At an electoral rally for the southern Zahrani-Tyre district on Saturday, Hezbollah Secretary-General Sayyed Hasan Nasrallah said, Thanks to the resistance capabilities and achievements, southern Lebanon is now protected against the Zionist barbarism.

He also criticized the Future Movement for its "failure" to build Lebanon’s economy.

“There has been a kind of understanding in the country, that one party [Hezbollah] will fight for the country and protect it, and another, the Future Movement, will take care of the economy,” he said in a televised address from the Imam Hussein Mosque in Tyre.

“[Hezbollah] has been able to say, ‘these are my successes.’ We protect our country. Stability and security have been available since 2006,” he said, referring to the end of the war between Hezbollah and Israel.

“But where is the success of the economy file? Everyone agrees that we have an economic problem, that we have a huge debt, that the agriculture and the productive sectors are at an all-time low. We are ready to admit you succeeded if we can touch it,” he said.

The Hezbollah leader said he wasn’t interested in getting involved with economic issues, “as some people are saying, but I want to say that those in charge failed.”

Referring to ongoing plans to create a National Defense Strategy, expected to address the controversial issue of Hezbollah's arms, Nasrallah said his party was ready to confront the issue. “We haven’t run away from talking about a National Defense Strategy, and we will discuss it. But you [the Future Movement] are the one running from forming a national economic strategy,” he said.

“Corruption is rampant in all institutions. When we talk about a strong country, corruption has no place. There is no discussion, no need for debate, the steps are clear. But ... if the country stays like this, the country will crumble.”

Nasrallah also said that confessionalism was creeping into all sectors of Lebanese society, saying the issue was more important than dismantling the confessional system in the government itself. “Water is now confessional,” he quipped. “Next we’re going to have gas blocks [in the Mediterranean Sea] distributed according to sects.”

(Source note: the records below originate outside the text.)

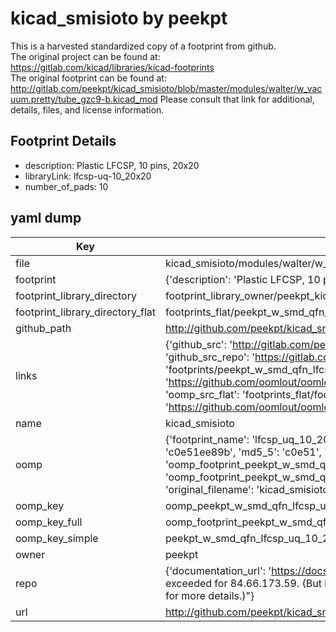 # kicad_smisioto by peekpt  
This is a harvested standardized copy of a footprint from github.  
The original project can be found at:  
https://gitlab.com/kicad/libraries/kicad-footprints  
The original footprint can be found at:
http://gitlab.com/peekpt/kicad_smisioto/blob/master/modules/walter/w_vacuum.pretty/tube_gzc9-b.kicad_mod
Please consult that link for additional, details, files, and license information.  
## Footprint Details
* description: Plastic LFCSP, 10 pins, 20x20  
* libraryLink: lfcsp-uq-10_20x20  
* number_of_pads: 10  
## yaml dump  
| Key | Value |  
| --- | --- |  
| file | kicad_smisioto/modules/walter/w_smd_qfn.pretty/lfcsp-uq-10_20x20.kicad_mod |  
| footprint | {'description': 'Plastic LFCSP, 10 pins, 20x20', 'libraryLink': 'lfcsp-uq-10_20x20', 'number_of_pads': 10} |  
| footprint_library_directory | footprint_library_owner/peekpt_kicad_smisioto |  
| footprint_library_directory_flat | footprints_flat/peekpt_w_smd_qfn_lfcsp_uq_10_20x20/working |  
| github_path | http://github.com/peekpt/kicad_smisioto/blob/master/modules/walter/w_smd_qfn.pretty/lfcsp-uq-10_20x20.kicad_mod |  
| links | {'github_src': 'http://gitlab.com/peekpt/kicad_smisioto/blob/master/modules/walter/w_vacuum.pretty/tube_gzc9-b.kicad_mod', 'github_src_repo': 'https://gitlab.com/kicad/libraries/kicad-footprints', 'oomp_bot': 'footprints/peekpt_w_smd_qfn_lfcsp_uq_10_20x20/working', 'oomp_bot_github': 'https://github.com/oomlout/oomlout_oomp_footprint_bot/tree/main/footprints/peekpt_w_smd_qfn_lfcsp_uq_10_20x20/working', 'oomp_src_flat': 'footprints_flat/footprints_flat/peekpt_w_smd_qfn_lfcsp_uq_10_20x20/working', 'oomp_src_flat_github': 'https://github.com/oomlout/oomlout_oomp_footprint_src/tree/main/footprints_flat/peekpt_w_smd_qfn_lfcsp_uq_10_20x20/working'} |  
| name | kicad_smisioto |  
| oomp | {'footprint_name': 'lfcsp_uq_10_20x20', 'library_name': 'w_smd_qfn', 'md5': 'c0e51ee89b394706931eaef0482f6e95', 'md5_10': 'c0e51ee89b', 'md5_5': 'c0e51', 'md5_6': 'c0e51e', 'oomp_key': 'oomp_peekpt_w_smd_qfn_lfcsp_uq_10_20x20', 'oomp_key_extra': 'oomp_footprint_peekpt_w_smd_qfn_lfcsp_uq_10_20x20', 'oomp_key_full': 'oomp_footprint_peekpt_w_smd_qfn_lfcsp_uq_10_20x20_c0e51e', 'oomp_key_simple': 'peekpt_w_smd_qfn_lfcsp_uq_10_20x20', 'original_filename': 'kicad_smisioto/modules/walter/w_smd_qfn.pretty/lfcsp-uq-10_20x20.kicad_mod', 'owner_name': 'peekpt'} |  
| oomp_key | oomp_peekpt_w_smd_qfn_lfcsp_uq_10_20x20 |  
| oomp_key_full | oomp_footprint_peekpt_w_smd_qfn_lfcsp_uq_10_20x20 |  
| oomp_key_simple | peekpt_w_smd_qfn_lfcsp_uq_10_20x20 |  
| owner | peekpt |  
| repo | {'documentation_url': 'https://docs.github.com/rest/overview/resources-in-the-rest-api#rate-limiting', 'message': "API rate limit exceeded for 84.66.173.59. (But here's the good news: Authenticated requests get a higher rate limit. Check out the documentation for more details.)"} |  
| url | http://github.com/peekpt/kicad_smisioto |  

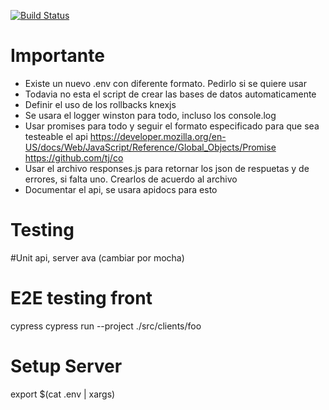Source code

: [![Build Status](https://travis-ci.org/joelerll/ppl_app_lab.svg?branch=develop_v2)](https://travis-ci.org/joelerll/ppl_app_lab)

# Importante
* Existe un nuevo .env con diferente formato. Pedirlo si se quiere usar
* Todavia no esta el script de crear las bases de datos automaticamente
* Definir el uso de los rollbacks knexjs
* Se usara el logger winston para todo, incluso los console.log
* Usar promises para todo y seguir el formato especificado para que sea testeable el api
https://developer.mozilla.org/en-US/docs/Web/JavaScript/Reference/Global_Objects/Promise
https://github.com/tj/co
* Usar el archivo responses.js para retornar los json de respuetas y de errores, si falta uno. Crearlos de acuerdo al archivo
* Documentar el api, se usara apidocs para esto

# Testing

#Unit api, server
ava (cambiar por mocha)

# E2E testing front
cypress
cypress run --project ./src/clients/foo

# Setup Server
export $(cat .env | xargs)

He criticized some politicians for choosing to help or ignore certain sectors based on whether or not their sect stood to benefit. “What kind of country operates like that? We can’t say it’s the fault of the United States, Arab countries or Israel. We have to take responsibility.”

He said political parties that exploited the confessional system to cement their support only further entrenched secularism in the country.

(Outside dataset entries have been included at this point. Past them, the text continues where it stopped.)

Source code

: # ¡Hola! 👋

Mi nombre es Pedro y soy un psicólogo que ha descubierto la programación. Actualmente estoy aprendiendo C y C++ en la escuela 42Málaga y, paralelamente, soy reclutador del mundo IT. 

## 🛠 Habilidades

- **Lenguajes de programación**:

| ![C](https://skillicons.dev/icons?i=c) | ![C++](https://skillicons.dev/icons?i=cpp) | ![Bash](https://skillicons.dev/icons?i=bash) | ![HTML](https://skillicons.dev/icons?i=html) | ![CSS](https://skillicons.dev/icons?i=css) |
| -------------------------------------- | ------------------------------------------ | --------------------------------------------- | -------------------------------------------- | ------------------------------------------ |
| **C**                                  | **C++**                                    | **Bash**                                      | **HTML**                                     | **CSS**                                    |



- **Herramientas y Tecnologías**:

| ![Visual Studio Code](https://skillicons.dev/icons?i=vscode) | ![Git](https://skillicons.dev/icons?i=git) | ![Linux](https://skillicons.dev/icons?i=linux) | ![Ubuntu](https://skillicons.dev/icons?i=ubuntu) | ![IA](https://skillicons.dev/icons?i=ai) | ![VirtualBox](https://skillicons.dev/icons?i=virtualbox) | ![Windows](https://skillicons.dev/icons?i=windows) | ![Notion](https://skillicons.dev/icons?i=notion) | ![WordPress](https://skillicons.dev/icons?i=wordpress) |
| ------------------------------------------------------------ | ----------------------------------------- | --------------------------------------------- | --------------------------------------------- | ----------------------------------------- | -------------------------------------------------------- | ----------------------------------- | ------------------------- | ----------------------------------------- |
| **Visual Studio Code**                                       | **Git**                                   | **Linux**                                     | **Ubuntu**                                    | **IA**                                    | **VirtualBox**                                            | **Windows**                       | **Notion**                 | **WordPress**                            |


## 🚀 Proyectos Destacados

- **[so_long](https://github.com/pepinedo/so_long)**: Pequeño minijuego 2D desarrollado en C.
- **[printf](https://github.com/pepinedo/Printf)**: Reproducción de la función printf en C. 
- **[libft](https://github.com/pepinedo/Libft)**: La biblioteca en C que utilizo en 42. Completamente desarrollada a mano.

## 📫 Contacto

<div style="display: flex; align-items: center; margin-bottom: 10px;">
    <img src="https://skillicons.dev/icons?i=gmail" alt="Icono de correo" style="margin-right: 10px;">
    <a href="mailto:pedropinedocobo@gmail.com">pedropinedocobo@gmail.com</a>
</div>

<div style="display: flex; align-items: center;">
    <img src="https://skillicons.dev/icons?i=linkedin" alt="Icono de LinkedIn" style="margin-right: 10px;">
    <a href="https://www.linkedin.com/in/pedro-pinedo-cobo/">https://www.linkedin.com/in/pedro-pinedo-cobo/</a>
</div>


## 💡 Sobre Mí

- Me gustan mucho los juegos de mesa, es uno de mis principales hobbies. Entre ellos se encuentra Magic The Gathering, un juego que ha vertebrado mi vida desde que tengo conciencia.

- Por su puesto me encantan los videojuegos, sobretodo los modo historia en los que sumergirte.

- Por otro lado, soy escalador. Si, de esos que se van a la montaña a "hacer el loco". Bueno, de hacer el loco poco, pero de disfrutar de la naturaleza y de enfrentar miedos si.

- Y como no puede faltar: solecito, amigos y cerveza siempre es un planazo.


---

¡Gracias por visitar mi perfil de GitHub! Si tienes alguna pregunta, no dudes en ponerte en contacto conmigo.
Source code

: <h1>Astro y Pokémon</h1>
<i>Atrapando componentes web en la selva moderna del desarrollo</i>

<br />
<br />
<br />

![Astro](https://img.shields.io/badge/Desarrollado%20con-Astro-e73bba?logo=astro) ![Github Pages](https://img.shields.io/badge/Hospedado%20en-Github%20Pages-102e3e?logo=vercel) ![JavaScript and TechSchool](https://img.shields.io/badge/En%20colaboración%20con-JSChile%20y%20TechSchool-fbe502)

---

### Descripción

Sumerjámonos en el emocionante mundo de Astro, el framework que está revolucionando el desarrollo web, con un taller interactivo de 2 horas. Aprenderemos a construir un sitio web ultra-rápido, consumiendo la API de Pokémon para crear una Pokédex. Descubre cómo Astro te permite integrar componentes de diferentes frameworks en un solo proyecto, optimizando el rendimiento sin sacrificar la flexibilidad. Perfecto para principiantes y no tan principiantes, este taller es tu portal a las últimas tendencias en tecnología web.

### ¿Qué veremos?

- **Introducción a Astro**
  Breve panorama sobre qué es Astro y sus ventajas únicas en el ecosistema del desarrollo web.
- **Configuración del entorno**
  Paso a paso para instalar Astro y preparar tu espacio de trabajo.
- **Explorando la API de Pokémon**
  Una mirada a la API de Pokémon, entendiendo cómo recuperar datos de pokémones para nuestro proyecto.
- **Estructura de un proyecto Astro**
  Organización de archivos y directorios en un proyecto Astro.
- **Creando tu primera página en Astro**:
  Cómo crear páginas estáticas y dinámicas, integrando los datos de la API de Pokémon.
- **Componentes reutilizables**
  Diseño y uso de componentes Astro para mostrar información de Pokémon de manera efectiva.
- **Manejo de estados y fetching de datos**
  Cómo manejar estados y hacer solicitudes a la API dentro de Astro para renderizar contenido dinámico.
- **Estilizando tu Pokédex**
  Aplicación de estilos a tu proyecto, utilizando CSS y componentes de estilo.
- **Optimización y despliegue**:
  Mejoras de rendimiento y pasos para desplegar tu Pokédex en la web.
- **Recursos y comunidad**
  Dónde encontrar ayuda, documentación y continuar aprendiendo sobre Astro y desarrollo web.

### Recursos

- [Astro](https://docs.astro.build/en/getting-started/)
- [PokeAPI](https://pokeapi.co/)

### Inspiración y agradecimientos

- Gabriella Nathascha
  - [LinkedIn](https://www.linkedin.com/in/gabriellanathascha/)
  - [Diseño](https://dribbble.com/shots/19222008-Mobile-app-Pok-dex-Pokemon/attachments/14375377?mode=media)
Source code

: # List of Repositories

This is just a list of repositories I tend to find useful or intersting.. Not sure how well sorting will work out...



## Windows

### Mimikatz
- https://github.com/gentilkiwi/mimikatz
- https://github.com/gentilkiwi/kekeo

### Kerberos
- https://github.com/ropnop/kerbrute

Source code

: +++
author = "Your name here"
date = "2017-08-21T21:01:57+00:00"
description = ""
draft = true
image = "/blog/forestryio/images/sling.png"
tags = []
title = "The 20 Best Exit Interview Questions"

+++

“When you have a minister working for his sect, his town and his kids’ [wellbeing], can we still call him a minister for Lebanon?”

Nasrallah urged support for Hezbollah and its ally the Amal Movement, stressing that candidates from the parties were united.

“Here in Zahrani-Tyre, you are not just voting for Parliament members, you’re voting for the next speaker [of Parliament],” a role currently occupied by Amal leader Nabih Berri. “There is no debate [among Hezbollah] that he should be reelected as speaker and he is the party’s strongest representation,” he said.

“I hope that on May 6 ... you will choose the Hope and Loyalty [electoral lists], the hope for the future. Your vote is a message in Tyre-Zahrani and all of south, that we won’t abandon the resistance and we won’t turn our back.”